EXERCISE DIRECTIONS »
Everything in the listing beneath must be transcribed exactly.

PROVIDED DATA »
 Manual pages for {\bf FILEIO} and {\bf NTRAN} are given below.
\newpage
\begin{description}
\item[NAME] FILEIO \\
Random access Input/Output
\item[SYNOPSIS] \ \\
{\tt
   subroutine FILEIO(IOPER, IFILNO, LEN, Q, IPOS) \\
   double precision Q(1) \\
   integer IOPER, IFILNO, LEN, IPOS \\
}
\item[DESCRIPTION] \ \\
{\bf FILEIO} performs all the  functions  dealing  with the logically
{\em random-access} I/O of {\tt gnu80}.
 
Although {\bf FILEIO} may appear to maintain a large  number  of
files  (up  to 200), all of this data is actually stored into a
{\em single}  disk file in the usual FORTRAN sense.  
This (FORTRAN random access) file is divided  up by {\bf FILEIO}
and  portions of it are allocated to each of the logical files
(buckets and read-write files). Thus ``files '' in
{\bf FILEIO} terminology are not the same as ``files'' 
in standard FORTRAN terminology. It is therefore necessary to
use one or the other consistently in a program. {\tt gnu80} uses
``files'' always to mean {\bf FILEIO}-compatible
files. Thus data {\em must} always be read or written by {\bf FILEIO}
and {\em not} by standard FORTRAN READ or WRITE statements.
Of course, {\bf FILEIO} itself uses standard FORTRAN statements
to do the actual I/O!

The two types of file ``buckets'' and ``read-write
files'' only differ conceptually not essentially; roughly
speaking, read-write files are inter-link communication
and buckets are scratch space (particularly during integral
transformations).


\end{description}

TASK OUTPUT »
 Manual pages for {\bf FILEIO} and {\bf NTRAN} are given below.
\newpage
\begin{description}
\item[NAME] FILEIO \\
Random access Input/Output
\item[SYNOPSIS] \ \\
{\tt
   subroutine FILEIO(IOPER, IFILNO, LEN, Q, IPOS) \\
   double precision Q(1) \\
   integer IOPER, IFILNO, LEN, IPOS \\
}
\item[DESCRIPTION] \ \\
{\bf FILEIO} performs all the  functions  dealing  with the logically
{\em random-access} I/O of {\tt gnu80}.
 
Although {\bf FILEIO} may appear to maintain a large  number  of
files  (up  to 200), all of this data is actually stored into a
{\em single}  disk file in the usual FORTRAN sense.  
This (FORTRAN random access) file is divided  up by {\bf FILEIO}
and  portions of it are allocated to each of the logical files
(buckets and read-write files). Thus ``files '' in
{\bf FILEIO} terminology are not the same as ``files'' 
in standard FORTRAN terminology. It is therefore necessary to
use one or the other consistently in a program. {\tt gnu80} uses
``files'' always to mean {\bf FILEIO}-compatible
files. Thus data {\em must} always be read or written by {\bf FILEIO}
and {\em not} by standard FORTRAN READ or WRITE statements.
Of course, {\bf FILEIO} itself uses standard FORTRAN statements
to do the actual I/O!

The two types of file ``buckets'' and ``read-write
files'' only differ conceptually not essentially; roughly
speaking, read-write files are inter-link communication
and buckets are scratch space (particularly during integral
transformations).


\end{description}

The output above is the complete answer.